● Problem
Repeat exactly the lines of the entries below from the one with "острого угла трапеции." through the one with "вторую сторону параллелограмма.", both ends included, and nothing else.

● Exercise data

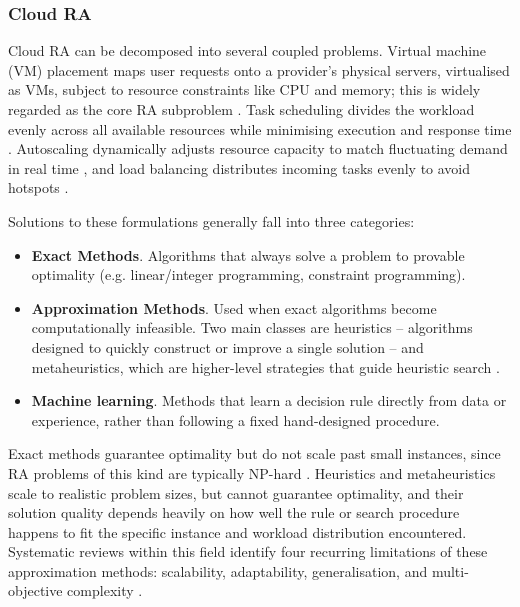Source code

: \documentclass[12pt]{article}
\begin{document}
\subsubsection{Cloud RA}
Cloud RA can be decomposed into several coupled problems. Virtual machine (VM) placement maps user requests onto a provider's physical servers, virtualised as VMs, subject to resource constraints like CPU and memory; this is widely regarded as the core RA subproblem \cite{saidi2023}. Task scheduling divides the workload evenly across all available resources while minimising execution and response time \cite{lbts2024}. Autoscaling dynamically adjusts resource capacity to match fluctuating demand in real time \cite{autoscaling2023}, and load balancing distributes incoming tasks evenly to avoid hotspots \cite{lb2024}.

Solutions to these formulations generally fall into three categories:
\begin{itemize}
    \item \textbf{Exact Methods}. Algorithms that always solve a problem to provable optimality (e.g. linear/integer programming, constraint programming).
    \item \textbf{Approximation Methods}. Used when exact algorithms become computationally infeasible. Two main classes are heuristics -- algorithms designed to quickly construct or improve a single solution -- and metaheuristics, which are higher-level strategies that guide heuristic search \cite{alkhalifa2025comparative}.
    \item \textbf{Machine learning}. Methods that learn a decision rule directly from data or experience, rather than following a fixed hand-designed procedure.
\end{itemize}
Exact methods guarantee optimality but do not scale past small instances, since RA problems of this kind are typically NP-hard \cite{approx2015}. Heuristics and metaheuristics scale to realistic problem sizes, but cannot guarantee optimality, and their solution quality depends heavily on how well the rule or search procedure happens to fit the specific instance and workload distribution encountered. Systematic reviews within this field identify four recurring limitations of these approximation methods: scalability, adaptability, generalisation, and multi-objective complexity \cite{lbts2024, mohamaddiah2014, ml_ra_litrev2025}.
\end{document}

--

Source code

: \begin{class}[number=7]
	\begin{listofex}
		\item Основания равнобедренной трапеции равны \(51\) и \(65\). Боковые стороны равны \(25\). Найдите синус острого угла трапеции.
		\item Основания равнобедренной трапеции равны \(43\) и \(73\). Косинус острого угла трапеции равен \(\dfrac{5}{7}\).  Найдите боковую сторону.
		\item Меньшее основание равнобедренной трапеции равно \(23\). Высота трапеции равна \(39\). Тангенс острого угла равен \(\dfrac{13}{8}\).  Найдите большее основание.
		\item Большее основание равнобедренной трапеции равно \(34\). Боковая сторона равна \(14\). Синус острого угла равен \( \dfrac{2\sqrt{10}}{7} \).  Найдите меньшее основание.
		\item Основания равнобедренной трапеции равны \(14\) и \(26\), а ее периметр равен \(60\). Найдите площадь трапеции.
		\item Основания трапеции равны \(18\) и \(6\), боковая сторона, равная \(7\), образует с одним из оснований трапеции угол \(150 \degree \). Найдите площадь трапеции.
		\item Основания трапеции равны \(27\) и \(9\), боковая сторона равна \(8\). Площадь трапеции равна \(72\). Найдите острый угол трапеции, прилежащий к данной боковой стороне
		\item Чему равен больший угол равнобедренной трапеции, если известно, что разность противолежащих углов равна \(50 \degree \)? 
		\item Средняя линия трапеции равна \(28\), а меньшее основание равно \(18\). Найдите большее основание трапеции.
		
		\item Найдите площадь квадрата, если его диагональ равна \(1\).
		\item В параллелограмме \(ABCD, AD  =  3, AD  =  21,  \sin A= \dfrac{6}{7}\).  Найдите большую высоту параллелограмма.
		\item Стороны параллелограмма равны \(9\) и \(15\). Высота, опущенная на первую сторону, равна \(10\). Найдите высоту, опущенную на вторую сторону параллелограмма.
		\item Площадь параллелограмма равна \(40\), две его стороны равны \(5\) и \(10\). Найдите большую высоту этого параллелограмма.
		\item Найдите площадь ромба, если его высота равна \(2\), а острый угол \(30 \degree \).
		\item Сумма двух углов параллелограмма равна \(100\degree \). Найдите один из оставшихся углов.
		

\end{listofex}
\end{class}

● Answer box
		\item Основания равнобедренной трапеции равны \(51\) и \(65\). Боковые стороны равны \(25\). Найдите синус острого угла трапеции.
		\item Основания равнобедренной трапеции равны \(43\) и \(73\). Косинус острого угла трапеции равен \(\dfrac{5}{7}\).  Найдите боковую сторону.
		\item Меньшее основание равнобедренной трапеции равно \(23\). Высота трапеции равна \(39\). Тангенс острого угла равен \(\dfrac{13}{8}\).  Найдите большее основание.
		\item Большее основание равнобедренной трапеции равно \(34\). Боковая сторона равна \(14\). Синус острого угла равен \( \dfrac{2\sqrt{10}}{7} \).  Найдите меньшее основание.
		\item Основания равнобедренной трапеции равны \(14\) и \(26\), а ее периметр равен \(60\). Найдите площадь трапеции.
		\item Основания трапеции равны \(18\) и \(6\), боковая сторона, равная \(7\), образует с одним из оснований трапеции угол \(150 \degree \). Найдите площадь трапеции.
		\item Основания трапеции равны \(27\) и \(9\), боковая сторона равна \(8\). Площадь трапеции равна \(72\). Найдите острый угол трапеции, прилежащий к данной боковой стороне
		\item Чему равен больший угол равнобедренной трапеции, если известно, что разность противолежащих углов равна \(50 \degree \)? 
		\item Средняя линия трапеции равна \(28\), а меньшее основание равно \(18\). Найдите большее основание трапеции.
		
		\item Найдите площадь квадрата, если его диагональ равна \(1\).
		\item В параллелограмме \(ABCD, AD  =  3, AD  =  21,  \sin A= \dfrac{6}{7}\).  Найдите большую высоту параллелограмма.
		\item Стороны параллелограмма равны \(9\) и \(15\). Высота, опущенная на первую сторону, равна \(10\). Найдите высоту, опущенную на вторую сторону параллелограмма.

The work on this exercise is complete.